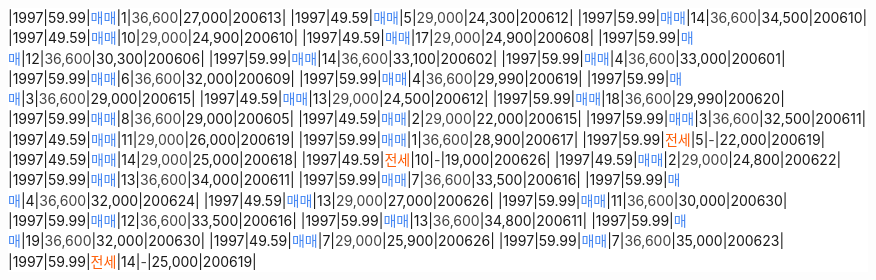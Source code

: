 |1997|59.99|<span style="color:#4285f3">매매</span>|1|<span style="color:#444444">36,600</span>|27,000|200613|
|1997|49.59|<span style="color:#4285f3">매매</span>|5|<span style="color:#444444">29,000</span>|24,300|200612|
|1997|59.99|<span style="color:#4285f3">매매</span>|14|<span style="color:#444444">36,600</span>|34,500|200610|
|1997|49.59|<span style="color:#4285f3">매매</span>|10|<span style="color:#444444">29,000</span>|24,900|200610|
|1997|49.59|<span style="color:#4285f3">매매</span>|17|<span style="color:#444444">29,000</span>|24,900|200608|
|1997|59.99|<span style="color:#4285f3">매매</span>|12|<span style="color:#444444">36,600</span>|30,300|200606|
|1997|59.99|<span style="color:#4285f3">매매</span>|14|<span style="color:#444444">36,600</span>|33,100|200602|
|1997|59.99|<span style="color:#4285f3">매매</span>|4|<span style="color:#444444">36,600</span>|33,000|200601|
|1997|59.99|<span style="color:#4285f3">매매</span>|6|<span style="color:#444444">36,600</span>|32,000|200609|
|1997|59.99|<span style="color:#4285f3">매매</span>|4|<span style="color:#444444">36,600</span>|29,990|200619|
|1997|59.99|<span style="color:#4285f3">매매</span>|3|<span style="color:#444444">36,600</span>|29,000|200615|
|1997|49.59|<span style="color:#4285f3">매매</span>|13|<span style="color:#444444">29,000</span>|24,500|200612|
|1997|59.99|<span style="color:#4285f3">매매</span>|18|<span style="color:#444444">36,600</span>|29,990|200620|
|1997|59.99|<span style="color:#4285f3">매매</span>|8|<span style="color:#444444">36,600</span>|29,000|200605|
|1997|49.59|<span style="color:#4285f3">매매</span>|2|<span style="color:#444444">29,000</span>|22,000|200615|
|1997|59.99|<span style="color:#4285f3">매매</span>|3|<span style="color:#444444">36,600</span>|32,500|200611|
|1997|49.59|<span style="color:#4285f3">매매</span>|11|<span style="color:#444444">29,000</span>|26,000|200619|
|1997|59.99|<span style="color:#4285f3">매매</span>|1|<span style="color:#444444">36,600</span>|28,900|200617|
|1997|59.99|<span style="color:#ff5a00">전세</span>|5|<span style="color:#444444">-</span>|22,000|200619|
|1997|49.59|<span style="color:#4285f3">매매</span>|14|<span style="color:#444444">29,000</span>|25,000|200618|
|1997|49.59|<span style="color:#ff5a00">전세</span>|10|<span style="color:#444444">-</span>|19,000|200626|
|1997|49.59|<span style="color:#4285f3">매매</span>|2|<span style="color:#444444">29,000</span>|24,800|200622|
|1997|59.99|<span style="color:#4285f3">매매</span>|13|<span style="color:#444444">36,600</span>|34,000|200611|
|1997|59.99|<span style="color:#4285f3">매매</span>|7|<span style="color:#444444">36,600</span>|33,500|200616|
|1997|59.99|<span style="color:#4285f3">매매</span>|4|<span style="color:#444444">36,600</span>|32,000|200624|
|1997|49.59|<span style="color:#4285f3">매매</span>|13|<span style="color:#444444">29,000</span>|27,000|200626|
|1997|59.99|<span style="color:#4285f3">매매</span>|11|<span style="color:#444444">36,600</span>|30,000|200630|
|1997|59.99|<span style="color:#4285f3">매매</span>|12|<span style="color:#444444">36,600</span>|33,500|200616|
|1997|59.99|<span style="color:#4285f3">매매</span>|13|<span style="color:#444444">36,600</span>|34,800|200611|
|1997|59.99|<span style="color:#4285f3">매매</span>|19|<span style="color:#444444">36,600</span>|32,000|200630|
|1997|49.59|<span style="color:#4285f3">매매</span>|7|<span style="color:#444444">29,000</span>|25,900|200626|
|1997|59.99|<span style="color:#4285f3">매매</span>|7|<span style="color:#444444">36,600</span>|35,000|200623|
|1997|59.99|<span style="color:#ff5a00">전세</span>|14|<span style="color:#444444">-</span>|25,000|200619|

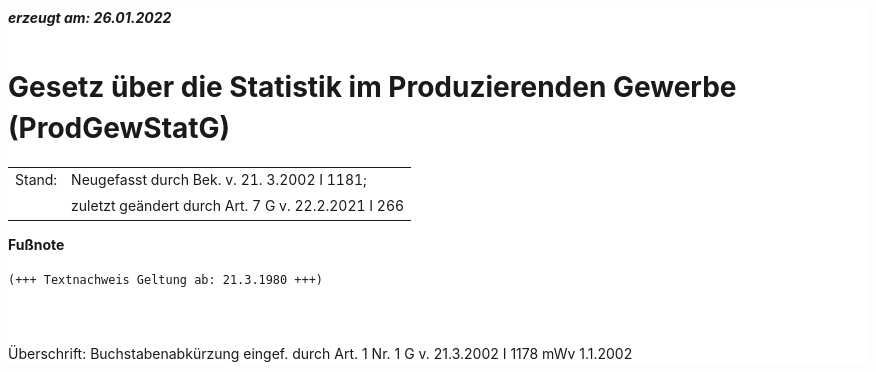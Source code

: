 <td colspan="2">

  
  

##### erzeugt am: 26.01.2022

</td>

</tr>

</table>

<span id="BJNR027790975.html"></span>

# Gesetz über die Statistik im Produzierenden Gewerbe (ProdGewStatG)

<div>

<div class="jnhtml">

|        |                                                    |
| ------ | -------------------------------------------------- |
| Stand: | Neugefasst durch Bek. v. 21. 3.2002 I 1181;        |
|        | zuletzt geändert durch Art. 7 G v. 22.2.2021 I 266 |

</div>

</div>

<div>

  
**Fußnote**

<div class="jnhtml">

<div>

<div class="jurAbsatz">

  

``` 
(+++ Textnachweis Geltung ab: 21.3.1980 +++)

 
```

Überschrift: Buchstabenabkürzung eingef. durch Art. 1 Nr. 1 G v.
21.3.2002 I 1178 mWv 1.1.2002

</div>

</div>

</div>

</div>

PROBLEM
I'd like the number of lines above that contain the word "durch", and nothing besides that number.

ANSWER BELOW
3